総務省統計局が発表したわが国の65歳以上の老年者人口は2009年9月の時点で2869万人(総人口の22.5%)となった。これに伴いわが国における認知症患者は,軽症者も含めると200万人を越えると推定されている。今後75歳以上の後期高齢者が著しく増加すると予想される中で,認知症患者数も加速度的な増加が見込まれており,その対策は危急の社会的要請である。認知症には種々の原因があるが,アルツハイマー病はその過半数を占めており,アルツハイマー病の克服が認知症制圧の最重要課題である。こうした中,ここ十数年のアルツハイマー病の病態に関する分子生物学的研究の進歩はめざましく,アミロイドβ(以下,Aβ)の蓄積がアルツハイマー病の最も上流に位置する病因であると考えるアミロイド仮説が支持されるようになった。

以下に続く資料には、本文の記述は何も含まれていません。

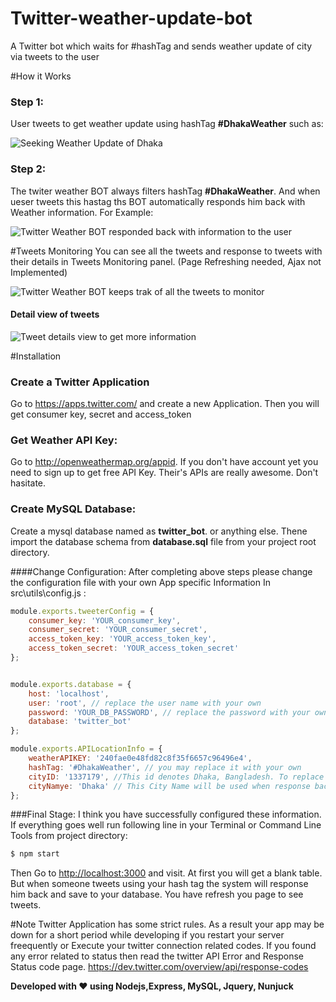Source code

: # Twitter-weather-update-bot
A Twitter bot which waits for #hashTag and sends weather update of city via tweets to the user

#How it Works

### Step 1:
User tweets to get weather update using hashTag **#DhakaWeather**  such as:

![Seeking Weather Update of Dhaka](https://raw.githubusercontent.com/rbrahul/Twitter-weather-update-bot/master/public/images/Seeking-weather-update.png "Seeking Weather Update of Dhaka")


### Step 2:
The twiter weather BOT always filters hashTag **#DhakaWeather**. And when ueser tweets this hastag ths BOT automatically responds him back with Weather information. For Example:

![Twitter Weather BOT responded back with information to the user](https://raw.githubusercontent.com/rbrahul/Twitter-weather-update-bot/master/public/images/twitter-bot-respone.png "Twitter Weather BOT responded back with information to the user")

#Tweets Monitoring
You can see all the tweets and response to tweets with their details in Tweets Monitoring panel. (Page Refreshing needed, Ajax not Implemented)


![Twitter Weather BOT keeps trak of all the tweets to monitor](https://raw.githubusercontent.com/rbrahul/Twitter-weather-update-bot/master/public/images/screenshot-of-posts.png "Twitter Weather BOT keeps trak of all the tweets to monitor")

#### Detail view of tweets 

![Tweet details view to get more information](https://raw.githubusercontent.com/rbrahul/Twitter-weather-update-bot/master/public/images/post-details.png "weet details view to get more information")

#Installation

### Create a Twitter Application
Go to https://apps.twitter.com/ and create a new Application. Then you will get consumer key, secret and access_token


### Get Weather API Key:
Go to http://openweathermap.org/appid. If you don't have account yet you need to sign up to get free API Key. Their's APIs are really awesome. Don't hasitate.

### Create MySQL Database:
Create a mysql database named as **twitter_bot**. or anything else. Thene import the database schema from **database.sql** file from your project root directory.

####Change Configuration:
After completing above steps please change the configuration file with your own App specific Information
In src\utils\config.js :

```js
module.exports.tweeterConfig = {
    consumer_key: 'YOUR_consumer_key',
    consumer_secret: 'YOUR_consumer_secret',
    access_token_key: 'YOUR_access_token_key',
    access_token_secret: 'YOUR_access_token_secret'
};


module.exports.database = {
    host: 'localhost',
    user: 'root', // replace the user name with your own
    password: 'YOUR_DB_PASSWORD', // replace the password with your own
    database: 'twitter_bot'
};

module.exports.APILocationInfo = {
    weatherAPIKEY: '240fae0e48fd82c8f35f6657c96496e4',
    hashTag: '#DhakaWeather', // you may replace it with your own
    cityID: '1337179', //This id denotes Dhaka, Bangladesh. To replace with your one get it from openweather.org
    cityNamye: 'Dhaka' // This City Name will be used when response back to the tweets. You may change it
};
```

###Final Stage:
I think you have successfully configured these information. If everything goes well run following line in your Terminal or Command Line Tools from project directory:

```sh
$ npm start
```
Then Go to [http://localhost:3000](http://localhost:3000) and visit. At first you will get a blank table. But when someone tweets using your hash tag the system will response him back and save to your database.
You have refresh you page to see tweets.

#Note
Twitter Application has some strict rules. As a result your app may be down for a short period while developing if you restart your server freequently or Execute your twitter connection related codes.
If you found any error related to status then read the twitter API Error and Response Status code page. 
https://dev.twitter.com/overview/api/response-codes

**Developed with ♥ using Nodejs,Express, MySQL, Jquery, Nunjuck**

この仮説に基づいた根本治療薬が開発されつつあり,アルツハイマー病の克服が現実の目標として見えるようになってきたことは朗報である。

  アミロイドPET実施施設 メーカー 機種
PIB 放射線医学総合研究所 島津 Eminence SOPHIA-GX
PIB 東京都老人総合研究所 島津 SET-2400W
PIB 大阪市立大学 島津 Eminence-BL
PIB 先端医療センター 島津 Eminence-GX
PIB 浜松医療センター Siemens Biograph16
PIB 先端医学薬学研究センター GE ADVANCE
PIB 埼玉医学大学 Siemens Biograph6
PIB 群馬大学 GE Discovery ST Elite 16
PIB 東京大学 島津 SET-2400W
PIB 湘南厚木クリニック Siemens ECAT ACCEL
PIB 香川大学 Siemens ECAT EXACT HR+
BF 東北大学 島津 SET-2400W
BF 国立長寿医療センター Siemens ECAT EXACT HR47

日本のアミロイドイメージング実施施設(2009年2月)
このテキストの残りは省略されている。